## [ASSIGNMENT]
Restate the data below word for word, and let no image into your version.
=== RECORDS FOR THIS EXERCISE ===
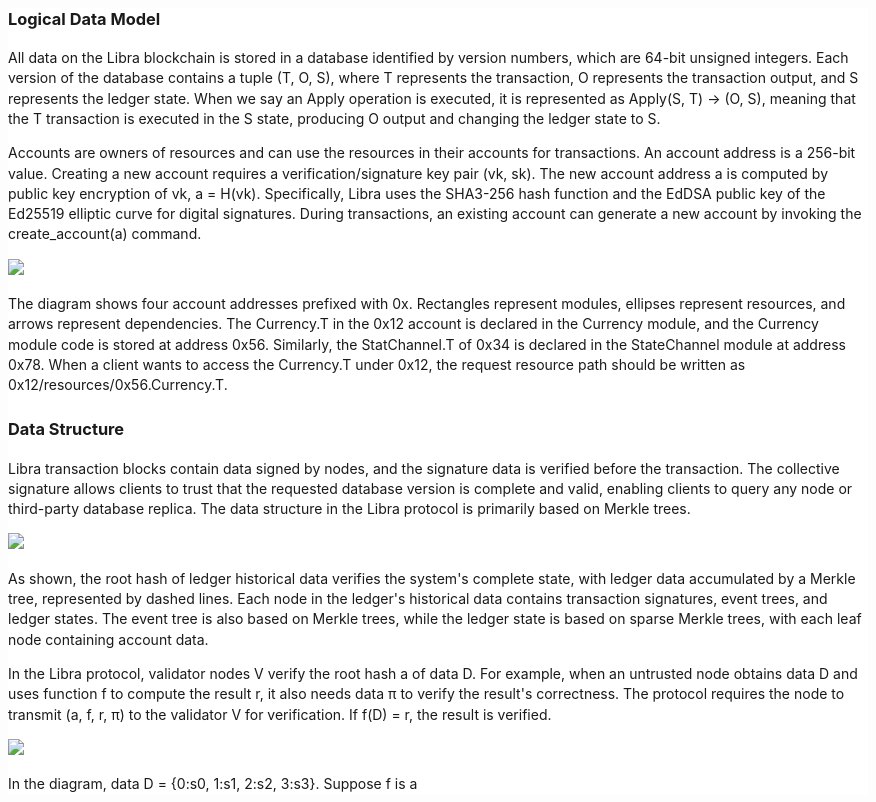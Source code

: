 ### Logical Data Model

All data on the Libra blockchain is stored in a database identified by version numbers, which are 64-bit unsigned integers. Each version of the database contains a tuple (T, O, S), where T represents the transaction, O represents the transaction output, and S represents the ledger state. When we say an Apply operation is executed, it is represented as Apply(S, T) -> (O, S), meaning that the T transaction is executed in the S state, producing O output and changing the ledger state to S.

Accounts are owners of resources and can use the resources in their accounts for transactions. An account address is a 256-bit value. Creating a new account requires a verification/signature key pair (vk, sk). The new account address a is computed by public key encryption of vk, a = H(vk). Specifically, Libra uses the SHA3-256 hash function and the EdDSA public key of the Ed25519 elliptic curve for digital signatures. During transactions, an existing account can generate a new account by invoking the create_account(a) command.

<img src="b.png" width="80%" style="box-shadow: 0 0 0px #fff;">

The diagram shows four account addresses prefixed with 0x. Rectangles represent modules, ellipses represent resources, and arrows represent dependencies. The Currency.T in the 0x12 account is declared in the Currency module, and the Currency module code is stored at address 0x56. Similarly, the StatChannel.T of 0x34 is declared in the StateChannel module at address 0x78. When a client wants to access the Currency.T under 0x12, the request resource path should be written as 0x12/resources/0x56.Currency.T.

### Data Structure

Libra transaction blocks contain data signed by nodes, and the signature data is verified before the transaction. The collective signature allows clients to trust that the requested database version is complete and valid, enabling clients to query any node or third-party database replica. The data structure in the Libra protocol is primarily based on Merkle trees.

<img src="c.png" width="100%" style="box-shadow: 0 0 0px #fff;">

As shown, the root hash of ledger historical data verifies the system's complete state, with ledger data accumulated by a Merkle tree, represented by dashed lines. Each node in the ledger's historical data contains transaction signatures, event trees, and ledger states. The event tree is also based on Merkle trees, while the ledger state is based on sparse Merkle trees, with each leaf node containing account data.

In the Libra protocol, validator nodes V verify the root hash a of data D. For example, when an untrusted node obtains data D and uses function f to compute the result r, it also needs data π to verify the result's correctness. The protocol requires the node to transmit (a, f, r, π) to the validator V for verification. If f(D) = r, the result is verified.

<img src="d.png" width="70%" style="box-shadow: 0 0 0px #fff;">

In the diagram, data D = {0:s0, 1:s1, 2:s2, 3:s3}. Suppose f is a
===
## [EXERCISE OUTPUT]
Source code

: ### Logical Data Model

All data on the Libra blockchain is stored in a database identified by version numbers, which are 64-bit unsigned integers. Each version of the database contains a tuple (T, O, S), where T represents the transaction, O represents the transaction output, and S represents the ledger state. When we say an Apply operation is executed, it is represented as Apply(S, T) -> (O, S), meaning that the T transaction is executed in the S state, producing O output and changing the ledger state to S.

Accounts are owners of resources and can use the resources in their accounts for transactions. An account address is a 256-bit value. Creating a new account requires a verification/signature key pair (vk, sk). The new account address a is computed by public key encryption of vk, a = H(vk). Specifically, Libra uses the SHA3-256 hash function and the EdDSA public key of the Ed25519 elliptic curve for digital signatures. During transactions, an existing account can generate a new account by invoking the create_account(a) command.

<img src="b.png" width="80%" style="box-shadow: 0 0 0px #fff;">

The diagram shows four account addresses prefixed with 0x. Rectangles represent modules, ellipses represent resources, and arrows represent dependencies. The Currency.T in the 0x12 account is declared in the Currency module, and the Currency module code is stored at address 0x56. Similarly, the StatChannel.T of 0x34 is declared in the StateChannel module at address 0x78. When a client wants to access the Currency.T under 0x12, the request resource path should be written as 0x12/resources/0x56.Currency.T.

### Data Structure

Libra transaction blocks contain data signed by nodes, and the signature data is verified before the transaction. The collective signature allows clients to trust that the requested database version is complete and valid, enabling clients to query any node or third-party database replica. The data structure in the Libra protocol is primarily based on Merkle trees.

<img src="c.png" width="100%" style="box-shadow: 0 0 0px #fff;">

As shown, the root hash of ledger historical data verifies the system's complete state, with ledger data accumulated by a Merkle tree, represented by dashed lines. Each node in the ledger's historical data contains transaction signatures, event trees, and ledger states. The event tree is also based on Merkle trees, while the ledger state is based on sparse Merkle trees, with each leaf node containing account data.

In the Libra protocol, validator nodes V verify the root hash a of data D. For example, when an untrusted node obtains data D and uses function f to compute the result r, it also needs data π to verify the result's correctness. The protocol requires the node to transmit (a, f, r, π) to the validator V for verification. If f(D) = r, the result is verified.

<img src="d.png" width="70%" style="box-shadow: 0 0 0px #fff;">

In the diagram, data D = {0:s0, 1:s1, 2:s2, 3:s3}. Suppose f is a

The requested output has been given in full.